Wangerooge is also known as the site of a historic World War II B-17 Flying Fortress crash, or rather a double crash. During a bombing mission on Hamburg on New Year's Eve, 1944, a B-17 squadron was attacked by German fighter planes on its homeward flight. While in tight formation, one plane was shot down and became entangled with the plane below it. One of the pilots managed to take control of the two aircraft and steer them back towards the German coast for an emergency landing. At the time, the two entangled aircraft were described as resembling breeding dragonflies as the ball turrets of each plane were caught in the chassis of the other. Most of the crew bailed out, while two remained and successfully made a crash landing in a field.
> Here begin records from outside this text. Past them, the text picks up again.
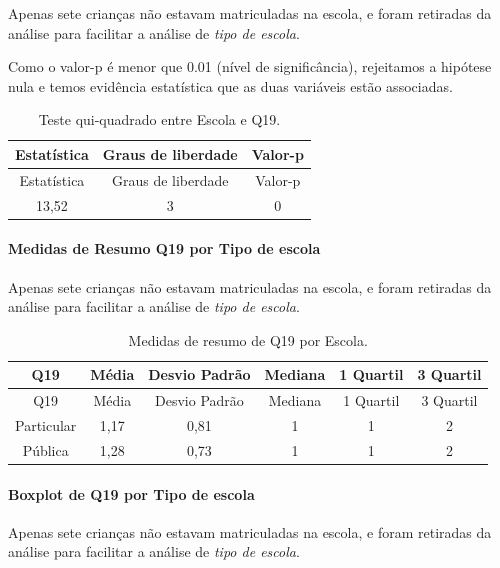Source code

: \documentclass[]{article}
\let\oldparagraph\paragraph
\renewcommand{\paragraph}[1]{\oldparagraph{#1}\mbox{}}
\begin{document}
Apenas sete crianças não estavam matriculadas na escola, e foram retiradas da análise para facilitar a análise de \emph{tipo de escola}.

Como o valor-p é menor que 0.01 (nível de significância), rejeitamos a hipótese nula e temos evidência estatística que as duas variáveis estão associadas.

\begin{longtable}[]{@{}ccc@{}}
\caption{\label{tab:unnamed-chunk-351}Teste qui-quadrado entre Escola e Q19.}\tabularnewline
\toprule
Estatística & Graus de liberdade & Valor-p\tabularnewline
\midrule
\endfirsthead
\toprule
Estatística & Graus de liberdade & Valor-p\tabularnewline
\midrule
\endhead
13,52 & 3 & 0\tabularnewline
\bottomrule
\end{longtable}

\cleardoublepage

\hypertarget{medidas-de-resumo-q19-por-tipo-de-escola}{%
\paragraph{Medidas de Resumo Q19 por Tipo de escola}\label{medidas-de-resumo-q19-por-tipo-de-escola}}

Apenas sete crianças não estavam matriculadas na escola, e foram retiradas da análise para facilitar a análise de \emph{tipo de escola}.

\begin{longtable}[]{@{}cccccc@{}}
\caption{\label{tab:unnamed-chunk-352}Medidas de resumo de Q19 por Escola.}\tabularnewline
\toprule
Q19 & Média & Desvio Padrão & Mediana & 1 Quartil & 3 Quartil\tabularnewline
\midrule
\endfirsthead
\toprule
Q19 & Média & Desvio Padrão & Mediana & 1 Quartil & 3 Quartil\tabularnewline
\midrule
\endhead
Particular & 1,17 & 0,81 & 1 & 1 & 2\tabularnewline
Pública & 1,28 & 0,73 & 1 & 1 & 2\tabularnewline
\bottomrule
\end{longtable}

\hypertarget{boxplot-de-q19-por-tipo-de-escola}{%
\paragraph{Boxplot de Q19 por Tipo de escola}\label{boxplot-de-q19-por-tipo-de-escola}}

Apenas sete crianças não estavam matriculadas na escola, e foram retiradas da análise para facilitar a análise de \emph{tipo de escola}.
\end{document}
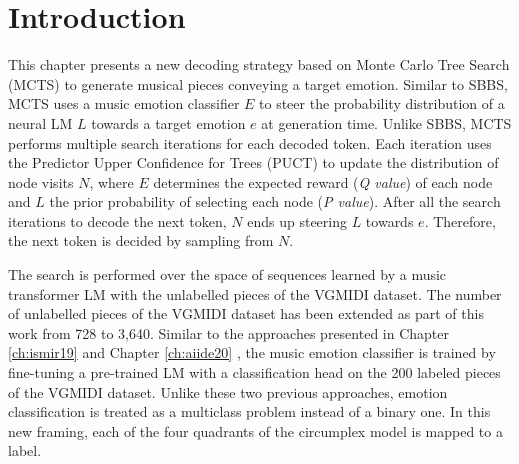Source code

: \section{Introduction}


This chapter presents a new decoding strategy based on Monte Carlo Tree Search (MCTS) to generate musical pieces conveying a target emotion. Similar to SBBS, MCTS uses a music emotion classifier $E$ to steer the probability distribution of a neural LM $L$ towards a target emotion $e$ at generation time. Unlike SBBS, MCTS performs multiple search iterations for each decoded token. Each iteration uses the Predictor Upper Confidence for Trees (PUCT) to update the distribution of node visits $N$, where $E$ determines the expected reward (\textit{Q value}) of each node and $L$ the prior probability of selecting each node (\textit{P value}). After all the search iterations to decode the next token, $N$ ends up steering $L$ towards $e$. Therefore, the next token is decided by sampling from $N$.

The search is performed over the space of sequences learned by a music transformer LM \cite {huang2018music} with the unlabelled pieces of the VGMIDI dataset. The number of unlabelled pieces of the VGMIDI dataset has been extended as part of this work from 728 to 3,640. Similar to the approaches presented in Chapter \ref{ch:ismir19} \cite{ferreira_2019} and Chapter \ref{ch:aiide20} \cite{ferreira2020computer}, the music emotion classifier is trained by fine-tuning a pre-trained LM with a classification head on the 200 labeled pieces of the VGMIDI dataset. Unlike these two previous approaches, emotion classification is treated as a multiclass problem instead of a binary one. In this new framing, each of the four quadrants of the circumplex model is mapped to a label.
Wangerooge has an airfield with scheduled services.

Geography

Location 
Wangerooge is a German island in the southern North Sea and is the easternmost of the seven inhabited East Frisian islands. The island stretches over 8.5 kilometers in length in the east-west direction. The north-south extension is a maximum of 2.2 kilometers in the western part, and 1.2 kilometers at the level of the village. The distance to the mainland is 7 kilometers. To the west of Wangerooge, which is separated by the Gat of Harle, the eastern Spiekeroog is 2 kilometers away. Separated by the Blaue Balje, the island Minsener Oog begins, which is 2 kilometers east-southeast. On the northside, there is a sandy beach that is about 100 meters wide and 3 kilometers long. In the east, this beach merges into a 500 meter wide and 3 kilometer long field with sand deposits. In the west of the island, there are two more beaches that are ½ kilometer and 1 kilometer in length. To the south of the island lies the Wadden Sea, which is part of the Lower Saxon Wadden Sea National Park, like the islands, and is very dry at Baseflow. Below the island, at a depth of about 15 meters, there is the Geest base. The highest elevation of the island is the look-out dune, which is 17 meters above sea level. The remaining sand dunes reach heights of up to 12 meters.

Area 
With an area of 7.94 square kilometers (2008), Wangerooge is the second smallest of the inhabited East Frisian islands after Baltrum, and the larger areas can be up to 8.5 square kilometers. Higher values include beach areas that lie below the mean tide line (Mittleres Tidehochwasser, MTHW), but these are regularly washed over by the sea water of the North Sea and are, therefore, not considered as land areas. Since part of the land area, about 2.97 square kilometers, is not municipalized as a part of a federal waterway, the area of the municipality of Wangerooge covers only 4.97 square kilometers.

See also 
 East Frisian Islands
 List of ferry boats of the East Frisian Islands

References

External links

 
Ferry schedules

 
Geography of Lower Saxony
Islands of Lower Saxony
Seaside resorts in Germany
East Frisian Islands
Car-free zones in Europe
Friesland (district)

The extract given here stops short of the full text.